The dominant personality, Ms. E is competent, intelligent, and well traveled - Mexico, Cuba, Canada, South Korea, China, Costa Rica, Jamaica. Her map of "where next" includes unassuming places like Suriname, Madagascar. And countries either at war or nations that would be diametrically opposed to her liberated nature: Turkey, Israel, Palestine, Egypt. She wants to go because of the extremes, the spirit of resistance, and because she thinks it will be a pleasant respite to cover herself completely so men are only able to ogle her eyes instead of 'dem hips.
Ms. E claims many titles: mother, divorced single parent, educator, artist, a writer with no time to write, nature lover living in the 'hood cuz it's the only place she can find work to pay for life. Adaptable, a settler's spirit and a pioneer's drive, she's lived in multiple states and crossed country thrice. Yet as she gets older, she feels tired. The hinges that hold the doors to her rooms are loosening. The locks insecure. She longs for home, to come to herself, to be whole. To be known by someone other than God.

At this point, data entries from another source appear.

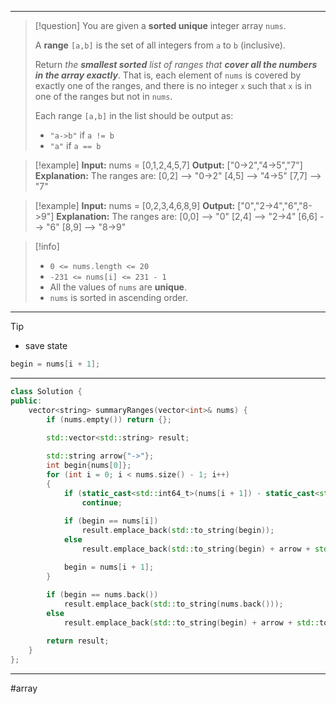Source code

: ___

> [!question] 
> You are given a **sorted unique** integer array `nums`.
> 
> A **range** `[a,b]` is the set of all integers from `a` to `b` (inclusive).
> 
> Return _the **smallest sorted** list of ranges that **cover all the numbers in the array exactly**_. That is, each element of `nums` is covered by exactly one of the ranges, and there is no integer `x` such that `x` is in one of the ranges but not in `nums`.
> 
> Each range `[a,b]` in the list should be output as:
> - `"a->b"` if `a != b`
> - `"a"` if `a == b` 

> [!example] 
> **Input:** nums = [0,1,2,4,5,7]
**Output:** ["0->2","4->5","7"]
**Explanation:** The ranges are:
[0,2] --> "0->2"
[4,5] --> "4->5"
[7,7] --> "7" 

> [!example] 
> **Input:** nums = [0,2,3,4,6,8,9]
**Output:** ["0","2->4","6","8->9"]
**Explanation:** The ranges are:
[0,0] --> "0"
[2,4] --> "2->4"
[6,6] --> "6"
[8,9] --> "8->9" 

> [!info] 
> - `0 <= nums.length <= 20`
> - `-231 <= nums[i] <= 231 - 1`
> - All the values of `nums` are **unique**.
> - `nums` is sorted in ascending order. 

___

> [!tip] 
> - save state 
> ```cpp
> begin = nums[i + 1];
> ```

___

```cpp
class Solution {
public:
    vector<string> summaryRanges(vector<int>& nums) {
        if (nums.empty()) return {};
        
        std::vector<std::string> result;

        std::string arrow{"->"};
        int begin{nums[0]};
        for (int i = 0; i < nums.size() - 1; i++)
        {
            if (static_cast<std::int64_t>(nums[i + 1]) - static_cast<std::int64_t>(nums[i]) == 1)
                continue;
            
            if (begin == nums[i])
                result.emplace_back(std::to_string(begin));
            else
                result.emplace_back(std::to_string(begin) + arrow + std::to_string(nums[i]));

            begin = nums[i + 1];
        }
        
        if (begin == nums.back())
            result.emplace_back(std::to_string(nums.back())); 
        else
            result.emplace_back(std::to_string(begin) + arrow + std::to_string(nums.back()));

        return result;
    }
};
```

___

#array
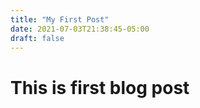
 ```yaml
---
title: "My First Post"
date: 2021-07-03T21:38:45-05:00
draft: false
---
```


# This is first blog post

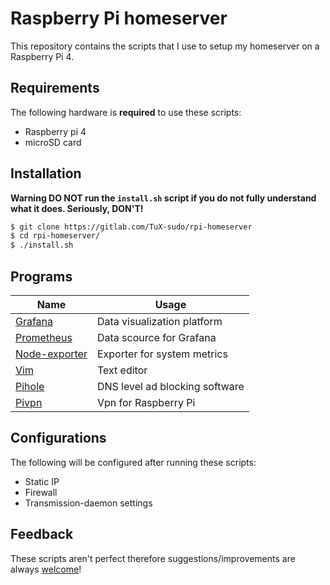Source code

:# Raspberry Pi homeserver

This repository contains the scripts that I use to setup my homeserver on a Raspberry Pi 4.

## Requirements

The following hardware is **required** to use these scripts:
- Raspberry pi 4
- microSD card

## Installation

**Warning DO NOT run the `install.sh` script if you do not fully understand what it does. Seriously, DON'T!**

```bash
$ git clone https://gitlab.com/TuX-sudo/rpi-homeserver
$ cd rpi-homeserver/
$ ./install.sh
```

## Programs

| Name  | Usage |
| ------------- | ------------- |
| [Grafana](https://github.com/grafana/grafana) | Data visualization platform |
| [Prometheus](https://github.com/prometheus/prometheus) | Data scource for Grafana |
| [Node-exporter](https://github.com/prometheus/node_exporter) | Exporter for system metrics |
| [Vim](https://github.com/vim/vim) | Text editor |
| [Pihole](https://github.com/pi-hole/pi-hole) | DNS level ad blocking software |
| [Pivpn](https://github.com/pivpn/pivpn) | Vpn for Raspberry Pi |

## Configurations

The following will be configured after running these scripts:
- Static IP
- Firewall
- Transmission-daemon settings

## Feedback

These scripts aren't perfect therefore suggestions/improvements are always [welcome](https://gitlab.com/sudo_TuX/rpi-nas/-/issues)!
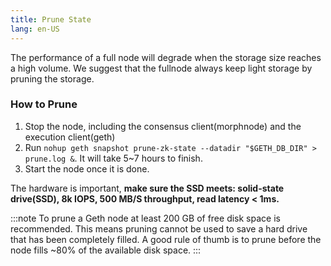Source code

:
 ```yaml
---
title: Prune State
lang: en-US
---
```

The performance of a full node will degrade when the storage size reaches a high volume. We suggest that the fullnode always keep light storage by pruning the storage.

### How to Prune

1. Stop the node, including the consensus client(morphnode) and the execution client(geth)
2. Run ```nohup geth snapshot prune-zk-state --datadir "$GETH_DB_DIR" > prune.log &```. It will take 5~7 hours to finish.
3. Start the node once it is done. 

The hardware is important, **make sure the SSD meets: solid-state drive(SSD), 8k IOPS, 500 MB/S throughput, read latency < 1ms.**

:::note
To prune a Geth node at least 200 GB of free disk space is recommended. This means pruning cannot be used to save a hard drive that has been completely filled. A good rule of thumb is to prune before the node fills ~80% of the available disk space.
:::



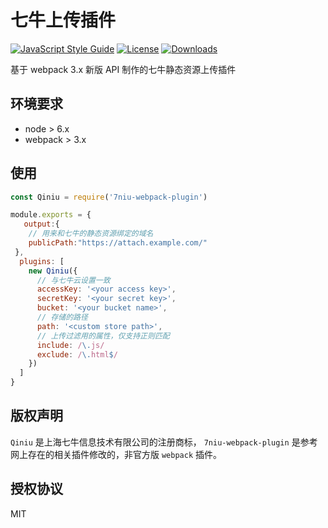 # 七牛上传插件

[![JavaScript Style Guide](https://img.shields.io/badge/code_style-standard-brightgreen.svg)](https://standardjs.com)
[![License](https://img.shields.io/npm/l/7niu-webpack-plugin.svg)](https://www.npmjs.com/package/7niu-webpack-plugin)
[![Downloads](https://img.shields.io/npm/dm/7niu-webpack-plugin.svg)](https://www.npmjs.com/package/7niu-webpack-plugin)

基于 webpack 3.x 新版 API 制作的七牛静态资源上传插件

## 环境要求

* node > 6.x
* webpack > 3.x

## 使用

```javascript
const Qiniu = require('7niu-webpack-plugin')

module.exports = {
   output:{
    // 用来和七牛的静态资源绑定的域名 
    publicPath:"https://attach.example.com/"
 },
  plugins: [
    new Qiniu({
      // 与七牛云设置一致
      accessKey: '<your access key>',
      secretKey: '<your secret key>',
      bucket: '<your bucket name>',
      // 存储的路径
      path: '<custom store path>',
      // 上传过滤用的属性，仅支持正则匹配
      include: /\.js/
      exclude: /\.html$/
    })
  ]
}
```

## 版权声明

`Qiniu` 是上海七牛信息技术有限公司的注册商标， `7niu-webpack-plugin` 是参考网上存在的相关插件修改的，非官方版 `webpack` 插件。

## 授权协议

MIT

[qiniu-webpack-plugin]: https://github.com/longtian/qiniu-webpack-plugin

"To be loved," Birdie chimes. She is the dreamer. "Hush, child. We got work to do," Ms. E interrupts and proceeds to type up e-mails and return phone calls through the last hour of morning. "What's for lunch?" asks the teenager at 11:45. "We should leave early and go on a picnic!" suggests Hippie-child. "You need to call Patrick and ask him to take us out," Heaven tempts. Ms. E shuts them all down. "I'm going to finish this stack of paperwork, and then eat the Indian food I bought from Trader Joe's. I have a budget and I'm going to stick to it this month!" Mom and Mrs. Right agree with a curt nod while the rest pout in their respective rooms. The hinge on the door of an unknown room squeaks. Ms. E sighs. "No wonder I'm single. Can't no man handle all of me."